Only lines with the word "validation" are needed; collect each of them from the listing below.

__Data listing__
:::::
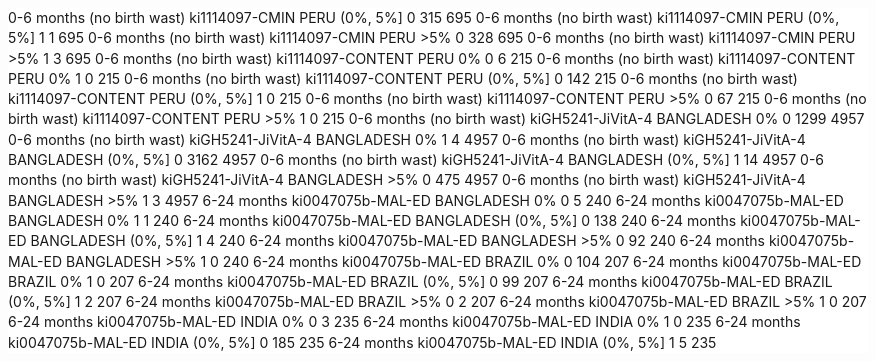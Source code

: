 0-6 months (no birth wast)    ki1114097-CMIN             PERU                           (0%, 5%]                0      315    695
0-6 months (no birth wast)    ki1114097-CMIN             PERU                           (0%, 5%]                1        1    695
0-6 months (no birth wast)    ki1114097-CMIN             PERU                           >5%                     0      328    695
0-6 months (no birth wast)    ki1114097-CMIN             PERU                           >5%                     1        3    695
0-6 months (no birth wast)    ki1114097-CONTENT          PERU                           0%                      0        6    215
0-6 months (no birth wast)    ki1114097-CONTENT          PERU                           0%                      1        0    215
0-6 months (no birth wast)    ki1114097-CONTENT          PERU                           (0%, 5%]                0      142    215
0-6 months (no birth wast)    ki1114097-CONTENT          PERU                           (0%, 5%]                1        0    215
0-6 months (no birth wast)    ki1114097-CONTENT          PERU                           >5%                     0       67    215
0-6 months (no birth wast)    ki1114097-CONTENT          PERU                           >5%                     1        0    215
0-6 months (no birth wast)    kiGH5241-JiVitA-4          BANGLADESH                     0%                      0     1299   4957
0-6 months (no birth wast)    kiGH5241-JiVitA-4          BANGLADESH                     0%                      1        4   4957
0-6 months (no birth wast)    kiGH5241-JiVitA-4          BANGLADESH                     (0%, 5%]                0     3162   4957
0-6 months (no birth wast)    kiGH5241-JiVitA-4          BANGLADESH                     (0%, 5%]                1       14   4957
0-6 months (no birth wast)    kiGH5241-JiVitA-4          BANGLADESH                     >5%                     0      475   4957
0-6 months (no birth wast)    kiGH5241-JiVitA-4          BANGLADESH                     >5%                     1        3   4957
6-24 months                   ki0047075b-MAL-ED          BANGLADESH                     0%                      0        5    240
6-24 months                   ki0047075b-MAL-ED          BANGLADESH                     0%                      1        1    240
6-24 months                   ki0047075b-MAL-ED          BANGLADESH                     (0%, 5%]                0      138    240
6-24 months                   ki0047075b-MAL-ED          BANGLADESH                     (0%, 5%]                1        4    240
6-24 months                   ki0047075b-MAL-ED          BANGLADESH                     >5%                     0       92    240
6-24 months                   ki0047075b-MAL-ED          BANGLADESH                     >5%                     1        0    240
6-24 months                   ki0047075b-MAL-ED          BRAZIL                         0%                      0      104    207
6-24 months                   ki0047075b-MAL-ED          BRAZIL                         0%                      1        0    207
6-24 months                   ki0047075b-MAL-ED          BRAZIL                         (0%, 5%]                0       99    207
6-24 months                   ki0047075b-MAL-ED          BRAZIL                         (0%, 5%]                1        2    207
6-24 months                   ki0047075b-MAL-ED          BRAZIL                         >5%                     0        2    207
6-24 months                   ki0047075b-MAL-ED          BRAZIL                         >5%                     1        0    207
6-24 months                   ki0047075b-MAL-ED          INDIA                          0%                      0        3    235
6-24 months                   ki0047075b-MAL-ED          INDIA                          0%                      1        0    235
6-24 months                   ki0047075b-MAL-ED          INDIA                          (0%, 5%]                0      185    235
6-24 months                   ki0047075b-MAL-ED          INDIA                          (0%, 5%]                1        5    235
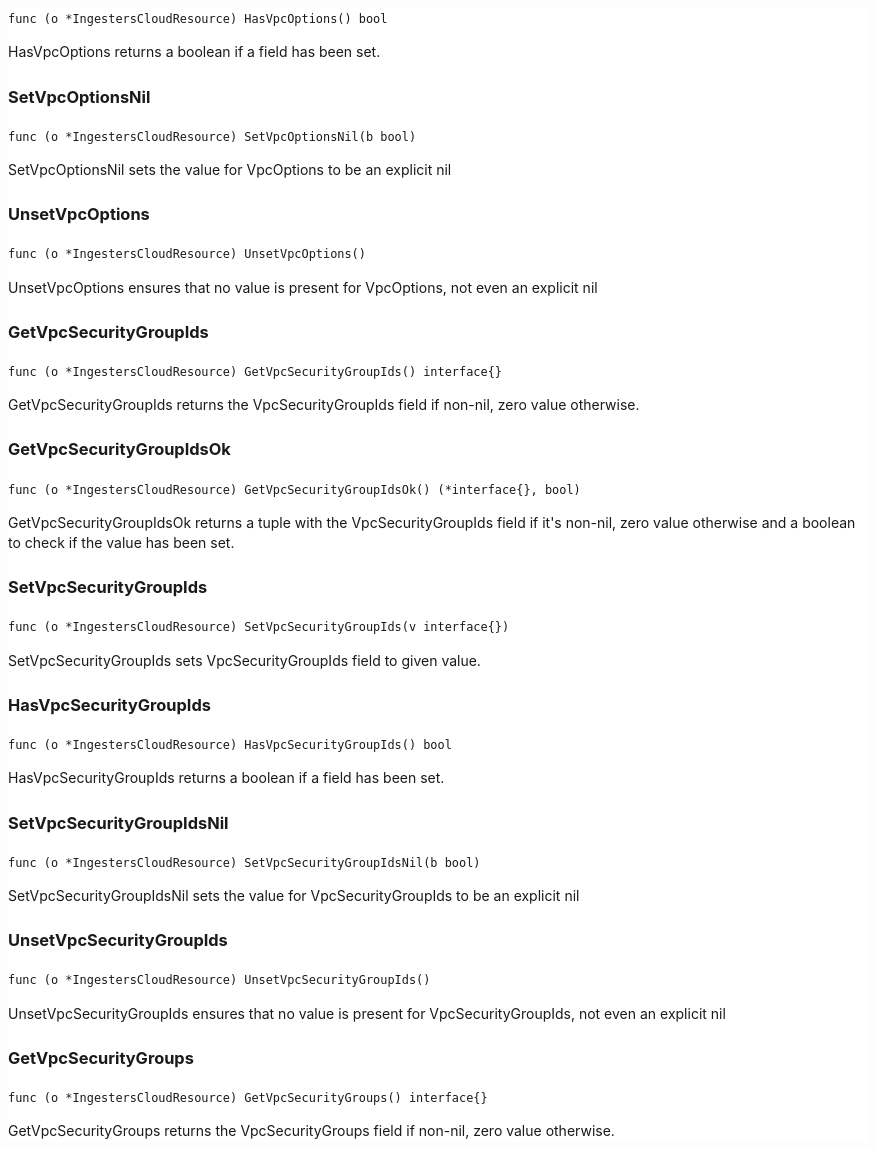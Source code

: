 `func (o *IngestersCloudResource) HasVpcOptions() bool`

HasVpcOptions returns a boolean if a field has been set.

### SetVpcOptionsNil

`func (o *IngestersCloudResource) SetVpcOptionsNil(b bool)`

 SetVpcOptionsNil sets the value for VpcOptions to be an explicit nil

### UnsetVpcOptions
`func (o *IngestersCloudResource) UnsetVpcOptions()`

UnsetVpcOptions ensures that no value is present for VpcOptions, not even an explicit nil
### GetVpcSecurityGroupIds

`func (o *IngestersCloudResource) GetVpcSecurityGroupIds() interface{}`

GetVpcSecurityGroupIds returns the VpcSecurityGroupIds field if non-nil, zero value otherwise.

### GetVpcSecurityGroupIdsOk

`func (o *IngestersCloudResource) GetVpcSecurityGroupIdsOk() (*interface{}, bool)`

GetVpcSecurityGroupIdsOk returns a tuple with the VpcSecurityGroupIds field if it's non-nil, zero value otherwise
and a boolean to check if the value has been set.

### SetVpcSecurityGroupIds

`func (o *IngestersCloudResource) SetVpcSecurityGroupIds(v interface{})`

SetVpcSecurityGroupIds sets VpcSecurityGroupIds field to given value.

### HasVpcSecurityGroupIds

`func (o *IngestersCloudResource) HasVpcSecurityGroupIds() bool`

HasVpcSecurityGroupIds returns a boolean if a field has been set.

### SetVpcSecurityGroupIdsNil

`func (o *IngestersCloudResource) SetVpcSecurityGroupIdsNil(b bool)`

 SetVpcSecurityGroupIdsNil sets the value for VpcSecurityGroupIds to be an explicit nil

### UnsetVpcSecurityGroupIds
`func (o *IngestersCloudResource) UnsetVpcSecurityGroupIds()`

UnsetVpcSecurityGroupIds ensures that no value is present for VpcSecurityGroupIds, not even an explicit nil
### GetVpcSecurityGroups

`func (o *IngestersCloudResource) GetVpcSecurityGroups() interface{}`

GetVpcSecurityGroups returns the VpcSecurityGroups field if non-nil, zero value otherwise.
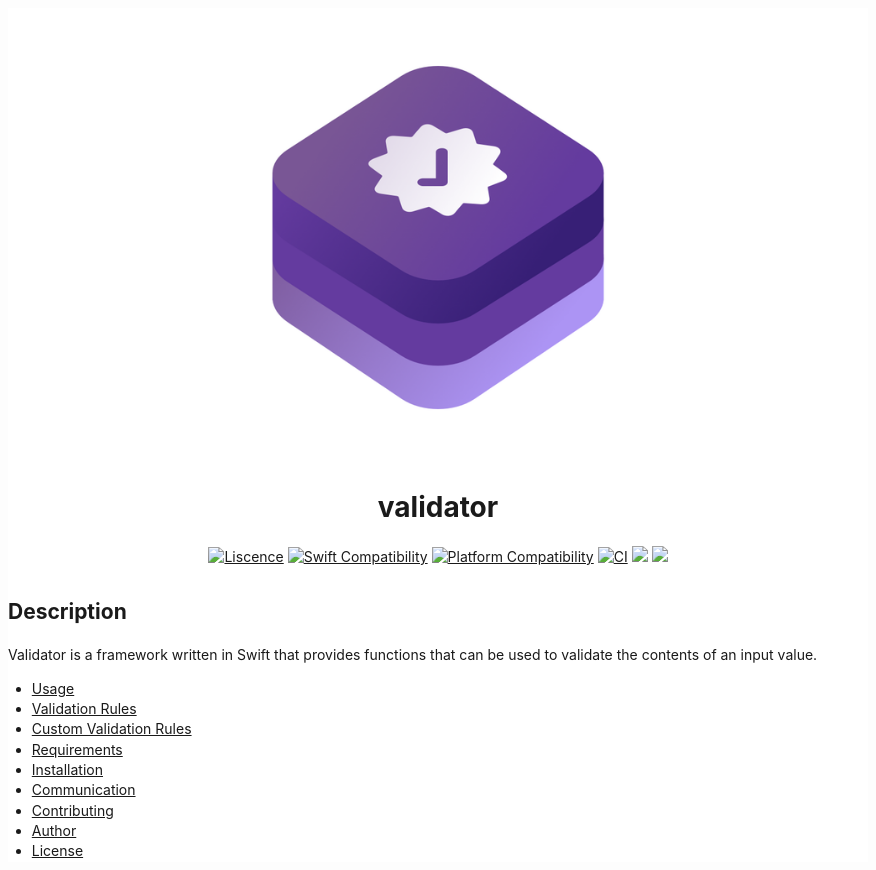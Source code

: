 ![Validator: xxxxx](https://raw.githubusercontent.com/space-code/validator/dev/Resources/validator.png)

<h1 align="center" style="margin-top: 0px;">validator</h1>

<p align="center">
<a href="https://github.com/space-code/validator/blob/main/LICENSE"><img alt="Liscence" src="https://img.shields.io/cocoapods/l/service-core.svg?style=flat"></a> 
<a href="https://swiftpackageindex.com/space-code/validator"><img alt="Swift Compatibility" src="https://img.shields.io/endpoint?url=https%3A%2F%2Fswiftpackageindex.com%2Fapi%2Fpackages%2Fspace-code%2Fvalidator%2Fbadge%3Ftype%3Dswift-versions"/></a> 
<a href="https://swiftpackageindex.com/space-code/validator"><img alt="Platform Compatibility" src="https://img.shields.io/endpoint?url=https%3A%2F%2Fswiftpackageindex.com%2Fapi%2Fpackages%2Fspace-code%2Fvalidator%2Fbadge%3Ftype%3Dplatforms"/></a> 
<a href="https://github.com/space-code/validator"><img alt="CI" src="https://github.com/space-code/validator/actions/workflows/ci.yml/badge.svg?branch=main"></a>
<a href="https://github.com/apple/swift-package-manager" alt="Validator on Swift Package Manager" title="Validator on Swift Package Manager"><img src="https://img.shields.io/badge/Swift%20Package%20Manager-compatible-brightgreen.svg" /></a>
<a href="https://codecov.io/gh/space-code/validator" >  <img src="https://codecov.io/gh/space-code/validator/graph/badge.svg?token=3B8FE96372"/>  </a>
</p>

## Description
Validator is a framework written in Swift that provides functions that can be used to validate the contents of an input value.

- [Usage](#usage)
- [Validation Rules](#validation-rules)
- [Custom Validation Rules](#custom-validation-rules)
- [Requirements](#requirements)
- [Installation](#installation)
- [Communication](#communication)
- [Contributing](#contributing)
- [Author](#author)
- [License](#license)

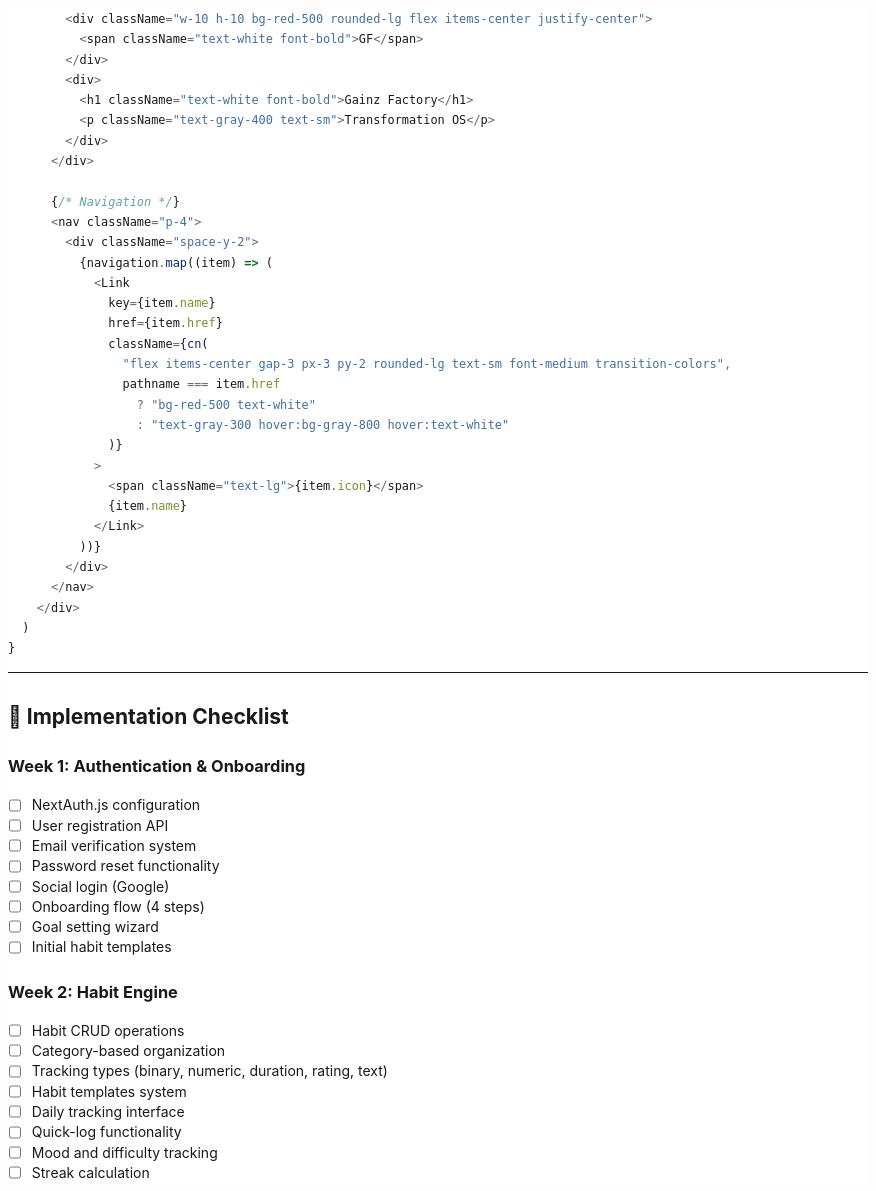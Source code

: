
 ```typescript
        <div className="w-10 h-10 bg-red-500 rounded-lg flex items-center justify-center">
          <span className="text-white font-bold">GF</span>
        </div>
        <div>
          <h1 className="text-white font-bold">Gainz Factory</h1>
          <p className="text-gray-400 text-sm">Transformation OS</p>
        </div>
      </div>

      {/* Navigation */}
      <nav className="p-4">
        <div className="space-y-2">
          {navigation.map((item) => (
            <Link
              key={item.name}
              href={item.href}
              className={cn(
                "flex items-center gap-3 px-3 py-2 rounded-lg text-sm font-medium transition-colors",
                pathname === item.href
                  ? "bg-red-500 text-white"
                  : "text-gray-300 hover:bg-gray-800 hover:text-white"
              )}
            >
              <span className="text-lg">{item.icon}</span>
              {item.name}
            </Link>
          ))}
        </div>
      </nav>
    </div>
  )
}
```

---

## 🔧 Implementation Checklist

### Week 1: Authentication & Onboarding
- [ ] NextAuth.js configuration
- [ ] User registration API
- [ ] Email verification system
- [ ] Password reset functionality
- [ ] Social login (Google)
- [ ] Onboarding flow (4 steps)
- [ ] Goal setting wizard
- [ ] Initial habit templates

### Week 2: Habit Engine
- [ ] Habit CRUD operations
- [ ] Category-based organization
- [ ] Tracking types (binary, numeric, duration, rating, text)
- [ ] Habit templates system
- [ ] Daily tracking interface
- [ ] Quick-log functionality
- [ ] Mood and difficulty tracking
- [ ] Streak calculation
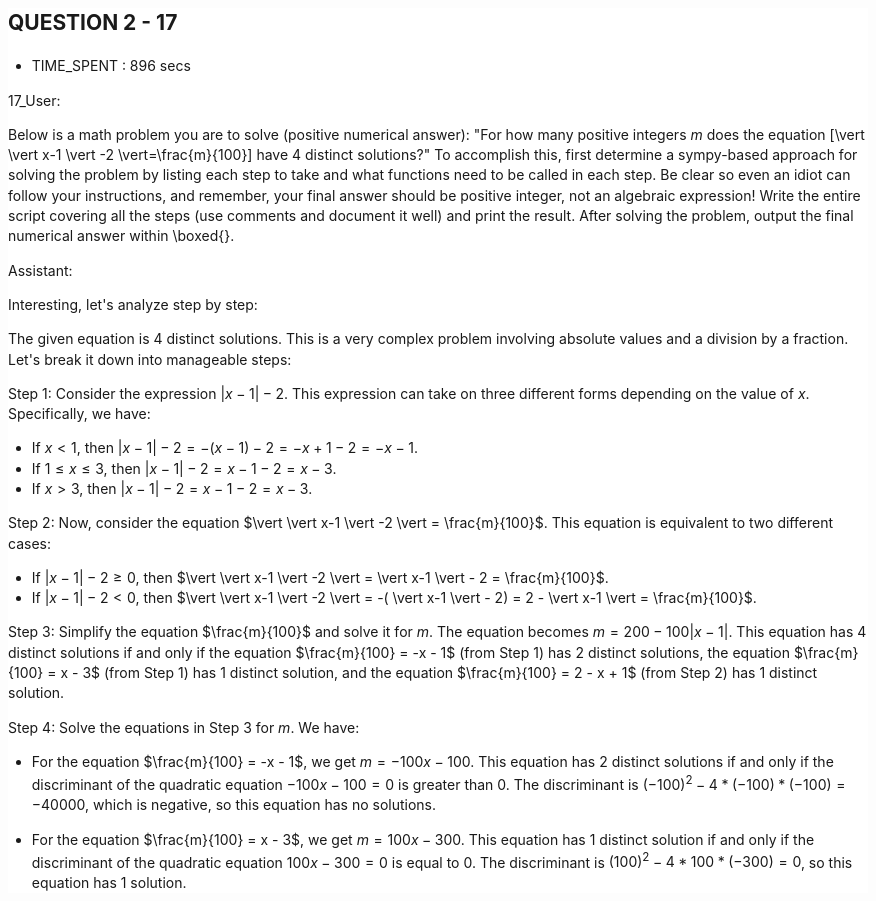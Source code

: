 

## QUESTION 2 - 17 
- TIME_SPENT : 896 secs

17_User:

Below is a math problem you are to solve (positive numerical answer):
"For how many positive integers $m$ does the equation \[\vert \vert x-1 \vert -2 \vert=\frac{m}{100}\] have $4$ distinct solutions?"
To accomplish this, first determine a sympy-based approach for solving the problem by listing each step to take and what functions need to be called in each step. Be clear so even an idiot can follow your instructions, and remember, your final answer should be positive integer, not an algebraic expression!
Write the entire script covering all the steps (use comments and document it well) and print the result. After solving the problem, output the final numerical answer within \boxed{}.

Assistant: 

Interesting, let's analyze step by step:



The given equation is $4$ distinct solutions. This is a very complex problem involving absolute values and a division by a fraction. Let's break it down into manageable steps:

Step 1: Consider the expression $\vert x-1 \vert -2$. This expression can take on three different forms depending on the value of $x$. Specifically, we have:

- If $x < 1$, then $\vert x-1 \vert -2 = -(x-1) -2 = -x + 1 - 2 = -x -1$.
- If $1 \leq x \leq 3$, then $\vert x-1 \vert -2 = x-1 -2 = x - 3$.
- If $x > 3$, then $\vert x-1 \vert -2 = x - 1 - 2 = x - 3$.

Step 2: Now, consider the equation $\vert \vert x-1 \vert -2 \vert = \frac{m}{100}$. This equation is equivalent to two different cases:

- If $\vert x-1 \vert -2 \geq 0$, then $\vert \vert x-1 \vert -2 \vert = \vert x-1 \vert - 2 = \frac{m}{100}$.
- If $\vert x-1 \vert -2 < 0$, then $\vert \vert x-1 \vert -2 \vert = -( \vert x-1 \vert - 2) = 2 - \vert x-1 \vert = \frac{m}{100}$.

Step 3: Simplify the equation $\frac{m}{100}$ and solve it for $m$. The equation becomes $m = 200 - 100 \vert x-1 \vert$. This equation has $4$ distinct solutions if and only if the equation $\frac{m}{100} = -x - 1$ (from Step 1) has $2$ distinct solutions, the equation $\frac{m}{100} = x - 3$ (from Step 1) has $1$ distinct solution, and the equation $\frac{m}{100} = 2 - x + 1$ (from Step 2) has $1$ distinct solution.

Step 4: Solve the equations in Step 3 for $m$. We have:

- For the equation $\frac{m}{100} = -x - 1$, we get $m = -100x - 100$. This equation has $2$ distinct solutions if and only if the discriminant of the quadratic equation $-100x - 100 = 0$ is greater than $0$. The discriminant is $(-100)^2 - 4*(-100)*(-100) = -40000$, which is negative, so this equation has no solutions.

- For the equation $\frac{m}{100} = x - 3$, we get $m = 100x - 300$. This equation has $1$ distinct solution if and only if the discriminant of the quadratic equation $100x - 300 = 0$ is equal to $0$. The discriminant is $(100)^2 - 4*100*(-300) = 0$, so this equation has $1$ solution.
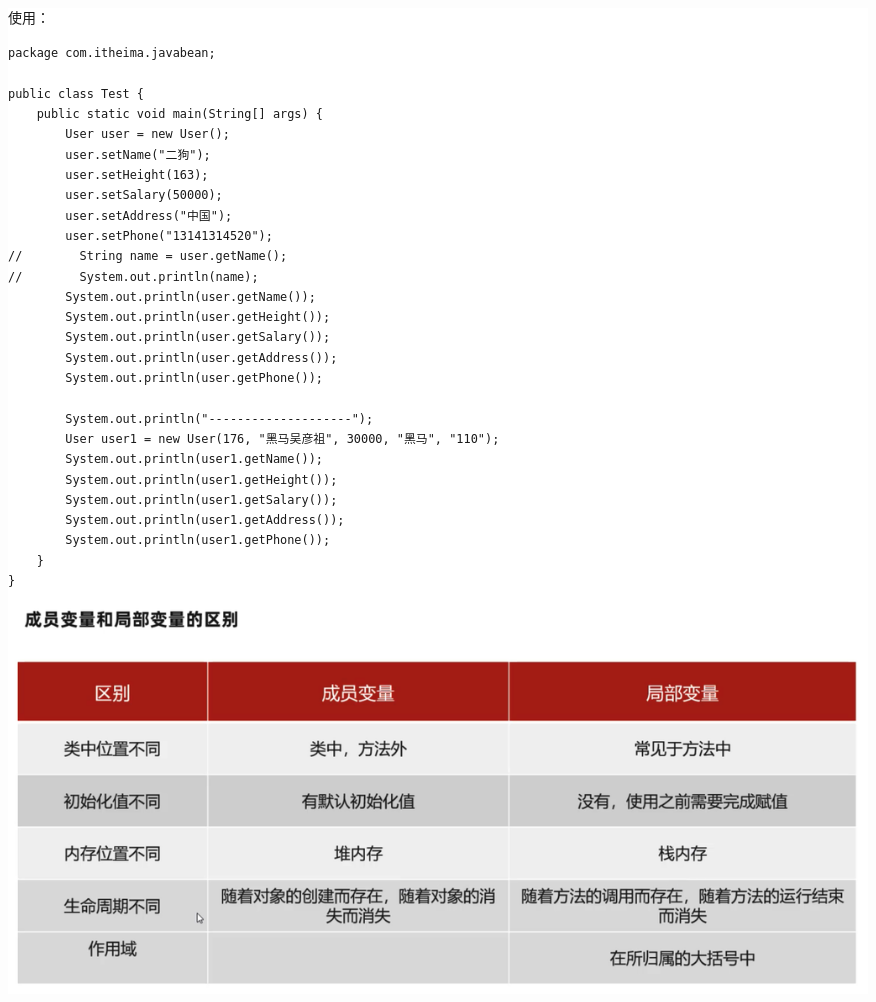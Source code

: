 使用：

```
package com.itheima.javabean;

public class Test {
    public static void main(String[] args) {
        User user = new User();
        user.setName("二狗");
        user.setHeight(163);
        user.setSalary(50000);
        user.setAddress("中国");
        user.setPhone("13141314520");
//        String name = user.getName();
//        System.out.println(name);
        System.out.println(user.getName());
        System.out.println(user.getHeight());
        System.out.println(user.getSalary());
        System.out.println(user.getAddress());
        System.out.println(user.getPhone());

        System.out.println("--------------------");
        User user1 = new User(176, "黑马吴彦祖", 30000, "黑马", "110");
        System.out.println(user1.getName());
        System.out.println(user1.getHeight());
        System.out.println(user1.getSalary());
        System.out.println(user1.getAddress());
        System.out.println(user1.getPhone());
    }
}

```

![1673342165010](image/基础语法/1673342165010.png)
:::::
__Result of this exercise__
- [Validation Rules](#validation-rules)
- [Custom Validation Rules](#custom-validation-rules)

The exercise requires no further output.